I suffer with eczema – what can I do nutritionally to help my symptoms?

8 November 2023 1968 view(s)
I suffer with eczema – what can I do nutritionally to help my symptoms?

I suffer with eczema – what can I do nutritionally to help my symptoms? 

 Atopic eczema (also known as atopic dermatitis) is a chronic inflammatory skin condition that can affect people of all ages, although most commonly presents in early childhood. Common symptoms can include:

  • itching of the skin
  • warm, tender skin
  • skin that becomes scaly and raw
  • burning sensation or pain on the skin
  • red bumps on the skin that may weep and crust
  • skin that becomes dry, red, or rough
  • inflammation of the skin

The exact cause of eczema is not known, but it is thought that skin barrier dysfunction, impaired immunity and inflammation, disturbance of the microbiome, genetics and environmental factors can all contribute to the condition – and therefore therapeutic approaches should focus on these key areas.

Therapeutic Approaches for Eczema

Diet:

An anti-inflammatory diet that is high in vegetables (6-8 portions per day) and good quality fats (nuts, seeds, avocado, oily fish, olive oil). Sugary foods and inflammatory fats such as trans fats, sunflower and corn oils should be avoided.

Several key nutrients have also shown to be therapeutic in eczema:

Essential fatty acids: 
  • Omega-3 fatty acids, found in foods such as fatty fish, algae, flax seeds and oil, chia seeds, and walnuts may decrease medicators of inflammation and have shown benefits in eczema
  • While some omega-6 fatty acids can promote inflammation, gamma-linolenic acid (GLA) appears to reduce inflammation and can be supportive in inflammatory skin conditions. Rich sources of GLA include evening primrose, borage and blackcurrant seed oils. 
Vitamins and minerals:
  • Vitamin C, found in fresh fruits and vegetables such as red pepper, kale, strawberries, broccoli and kiwi is needed in high concentrations to support healthy skin form and function
  • Vitamin D3 is well known for its role in supporting healthy immune function and studies have demonstrated a beneficial effect of vitamin D on eczema. The best way to ensure healthy levels is through exposure to sunlight, but a supplement can be supportive through the autumn/winter period
  • Vitamin E is thought to have therapeutic potential in eczema due to its effect on oxidative stress and inflammation
  • Zinc plays a number of roles in supporting the health of the skin and many studies have demonstrated benefits in inflammatory skin conditions such as eczema 
Consider the gut:

One hypothesis suggests that the increased prevalence of eczema, particularly in industrialised regions may be due to the excessive hygiene that accompanies our modern western lifestyle and reduces exposure of our immune system to a diverse range of microorganisms such as viruses, bacteria and fungi. Our gut microbiome is vital for immune system development and function, and an imbalance of our natural bacteria (dysbiosis) in both the skin and the gut has been linked to conditions such as eczema. 

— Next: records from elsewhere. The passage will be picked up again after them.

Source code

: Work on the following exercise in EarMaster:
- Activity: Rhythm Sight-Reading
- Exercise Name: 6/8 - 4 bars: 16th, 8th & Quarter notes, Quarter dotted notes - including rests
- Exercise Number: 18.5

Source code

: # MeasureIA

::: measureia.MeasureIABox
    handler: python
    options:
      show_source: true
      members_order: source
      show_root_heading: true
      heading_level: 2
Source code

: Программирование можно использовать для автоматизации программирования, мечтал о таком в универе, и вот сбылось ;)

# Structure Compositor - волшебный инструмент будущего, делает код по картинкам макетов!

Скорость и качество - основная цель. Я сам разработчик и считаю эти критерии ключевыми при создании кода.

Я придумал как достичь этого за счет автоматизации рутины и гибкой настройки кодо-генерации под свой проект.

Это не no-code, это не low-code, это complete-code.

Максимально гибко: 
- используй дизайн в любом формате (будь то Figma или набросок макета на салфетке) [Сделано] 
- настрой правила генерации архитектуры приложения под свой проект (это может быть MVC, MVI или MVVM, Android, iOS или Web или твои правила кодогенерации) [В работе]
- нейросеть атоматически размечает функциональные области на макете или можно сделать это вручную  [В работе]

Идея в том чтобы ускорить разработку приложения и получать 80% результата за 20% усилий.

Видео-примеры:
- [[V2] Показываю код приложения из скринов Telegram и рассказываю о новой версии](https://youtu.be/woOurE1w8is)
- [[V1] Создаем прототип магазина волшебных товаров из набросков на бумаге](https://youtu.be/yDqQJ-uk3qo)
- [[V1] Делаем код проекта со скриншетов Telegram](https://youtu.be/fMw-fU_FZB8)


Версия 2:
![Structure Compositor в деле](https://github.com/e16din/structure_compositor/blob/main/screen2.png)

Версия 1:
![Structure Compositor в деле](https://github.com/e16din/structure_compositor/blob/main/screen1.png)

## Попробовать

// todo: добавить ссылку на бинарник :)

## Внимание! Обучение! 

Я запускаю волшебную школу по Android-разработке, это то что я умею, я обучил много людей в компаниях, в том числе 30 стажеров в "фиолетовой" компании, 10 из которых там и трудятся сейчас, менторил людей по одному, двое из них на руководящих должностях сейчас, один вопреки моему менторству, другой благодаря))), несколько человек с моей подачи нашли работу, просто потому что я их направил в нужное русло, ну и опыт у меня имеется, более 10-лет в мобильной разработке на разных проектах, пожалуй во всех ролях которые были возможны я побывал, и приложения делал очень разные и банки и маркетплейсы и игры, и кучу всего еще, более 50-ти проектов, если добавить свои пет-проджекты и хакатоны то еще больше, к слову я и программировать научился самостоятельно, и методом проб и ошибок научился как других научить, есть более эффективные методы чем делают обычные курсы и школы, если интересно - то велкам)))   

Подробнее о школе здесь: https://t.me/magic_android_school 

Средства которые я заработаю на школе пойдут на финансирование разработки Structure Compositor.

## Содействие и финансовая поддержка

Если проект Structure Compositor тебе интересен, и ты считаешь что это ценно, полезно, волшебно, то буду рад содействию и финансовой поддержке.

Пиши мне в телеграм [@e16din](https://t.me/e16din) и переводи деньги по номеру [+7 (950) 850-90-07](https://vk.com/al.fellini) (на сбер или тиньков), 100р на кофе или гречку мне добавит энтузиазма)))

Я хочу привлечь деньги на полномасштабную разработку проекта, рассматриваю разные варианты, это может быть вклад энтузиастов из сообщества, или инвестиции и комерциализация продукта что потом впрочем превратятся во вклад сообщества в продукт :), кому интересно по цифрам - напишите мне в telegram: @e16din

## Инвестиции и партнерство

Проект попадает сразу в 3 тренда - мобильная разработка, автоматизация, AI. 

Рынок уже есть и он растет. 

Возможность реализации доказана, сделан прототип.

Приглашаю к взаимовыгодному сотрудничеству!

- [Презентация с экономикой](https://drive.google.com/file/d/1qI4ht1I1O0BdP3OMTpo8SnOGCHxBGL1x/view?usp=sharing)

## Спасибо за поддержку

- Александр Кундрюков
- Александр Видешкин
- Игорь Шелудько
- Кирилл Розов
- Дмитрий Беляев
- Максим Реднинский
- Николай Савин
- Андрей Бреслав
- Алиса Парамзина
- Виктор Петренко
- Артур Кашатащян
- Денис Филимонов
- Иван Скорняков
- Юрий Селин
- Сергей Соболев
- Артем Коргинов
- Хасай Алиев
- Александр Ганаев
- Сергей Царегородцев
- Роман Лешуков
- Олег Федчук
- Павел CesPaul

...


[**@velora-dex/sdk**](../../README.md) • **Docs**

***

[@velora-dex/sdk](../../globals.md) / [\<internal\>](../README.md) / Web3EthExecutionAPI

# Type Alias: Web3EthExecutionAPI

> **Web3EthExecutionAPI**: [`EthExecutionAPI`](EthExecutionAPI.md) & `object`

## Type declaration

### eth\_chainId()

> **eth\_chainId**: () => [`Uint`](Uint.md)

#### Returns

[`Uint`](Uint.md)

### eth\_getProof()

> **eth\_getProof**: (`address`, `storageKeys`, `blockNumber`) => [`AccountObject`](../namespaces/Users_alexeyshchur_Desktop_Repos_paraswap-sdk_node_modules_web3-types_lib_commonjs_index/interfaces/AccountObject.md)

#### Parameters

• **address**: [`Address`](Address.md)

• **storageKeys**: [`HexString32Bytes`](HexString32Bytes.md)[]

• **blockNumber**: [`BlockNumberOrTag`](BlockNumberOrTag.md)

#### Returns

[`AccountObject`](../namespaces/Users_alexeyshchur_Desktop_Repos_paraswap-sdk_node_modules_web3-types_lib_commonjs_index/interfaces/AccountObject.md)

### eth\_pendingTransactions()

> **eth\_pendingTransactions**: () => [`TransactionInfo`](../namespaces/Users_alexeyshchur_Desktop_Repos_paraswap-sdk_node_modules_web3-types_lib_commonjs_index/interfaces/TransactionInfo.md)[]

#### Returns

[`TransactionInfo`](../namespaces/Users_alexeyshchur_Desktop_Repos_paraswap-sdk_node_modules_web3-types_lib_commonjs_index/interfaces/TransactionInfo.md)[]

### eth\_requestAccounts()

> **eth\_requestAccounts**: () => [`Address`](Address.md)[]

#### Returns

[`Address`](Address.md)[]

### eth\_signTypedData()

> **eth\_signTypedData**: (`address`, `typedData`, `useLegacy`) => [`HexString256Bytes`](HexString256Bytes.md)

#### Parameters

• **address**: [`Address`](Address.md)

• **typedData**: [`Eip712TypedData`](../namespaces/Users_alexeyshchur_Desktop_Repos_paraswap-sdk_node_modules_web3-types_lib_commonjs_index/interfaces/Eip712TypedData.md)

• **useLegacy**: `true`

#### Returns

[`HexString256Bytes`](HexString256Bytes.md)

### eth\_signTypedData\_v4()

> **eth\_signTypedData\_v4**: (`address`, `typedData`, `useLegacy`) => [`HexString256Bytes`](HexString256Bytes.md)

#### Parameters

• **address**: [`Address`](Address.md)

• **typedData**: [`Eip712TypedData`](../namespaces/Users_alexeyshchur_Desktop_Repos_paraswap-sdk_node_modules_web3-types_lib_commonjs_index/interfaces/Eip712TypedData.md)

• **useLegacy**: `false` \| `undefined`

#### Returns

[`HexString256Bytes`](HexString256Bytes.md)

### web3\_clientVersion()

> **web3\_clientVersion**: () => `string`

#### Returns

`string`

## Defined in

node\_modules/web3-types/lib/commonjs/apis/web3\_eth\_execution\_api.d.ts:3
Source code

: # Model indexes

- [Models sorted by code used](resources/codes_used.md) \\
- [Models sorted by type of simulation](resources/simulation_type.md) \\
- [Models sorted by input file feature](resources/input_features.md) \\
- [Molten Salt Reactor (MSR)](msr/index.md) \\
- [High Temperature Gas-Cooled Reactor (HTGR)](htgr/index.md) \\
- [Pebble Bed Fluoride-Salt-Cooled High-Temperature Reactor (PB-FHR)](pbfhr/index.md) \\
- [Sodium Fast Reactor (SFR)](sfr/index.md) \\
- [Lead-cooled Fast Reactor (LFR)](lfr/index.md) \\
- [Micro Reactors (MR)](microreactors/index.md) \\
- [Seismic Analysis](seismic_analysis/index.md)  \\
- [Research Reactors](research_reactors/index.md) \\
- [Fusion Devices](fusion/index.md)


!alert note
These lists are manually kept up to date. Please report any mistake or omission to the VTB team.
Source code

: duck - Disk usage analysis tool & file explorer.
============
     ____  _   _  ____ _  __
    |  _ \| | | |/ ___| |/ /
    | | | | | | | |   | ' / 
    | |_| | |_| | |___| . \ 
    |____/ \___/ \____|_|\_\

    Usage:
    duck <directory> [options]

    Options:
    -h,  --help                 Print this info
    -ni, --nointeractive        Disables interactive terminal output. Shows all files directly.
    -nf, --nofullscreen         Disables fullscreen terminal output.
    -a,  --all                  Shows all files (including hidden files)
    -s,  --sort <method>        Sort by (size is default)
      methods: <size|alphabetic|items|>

You can support your gut health in a number of ways:

  • Diets high in fibre, vegetables, fruits, antioxidants and prebiotics help to create a healthy microbial balance
  • Conversely, diets low in fibre, fruits and vegetables and high in sugar, refined carbohydrates, and processed foods can contribute to dysbiosis
  • Fermented foods such as kimchi, sauerkraut and fermented vegetables are rich in probiotics (friendly bacteria), which can positively influence the microbiome
  • Consider taking a multi-strain probiotic; studies in adults have demonstrated therapeutic effects in eczema  

Environmental factors:

Allergens

If you have a genetic predisposition to atopic eczema, then exposure to certain environmental factors may cause the condition to flare up, such as certain allergens, including:

  • Pets
  • Pollen
  • Moulds
  • Dust mites
Irritants

These are very specific to the individual in terms of causing eczema to flare up however some of the most common ones include:

  • Soaps and shampoos
  • Detergents
  • Disinfectants
  • Wool and synthetic clothing

…so suspected allergens and irritants should be avoided.

Lifestyle

Sleep deprivation and stress are inflammatory and can also have a direct impact on the skin barrier function so steps to promote relaxation and improve sleep can be supportive.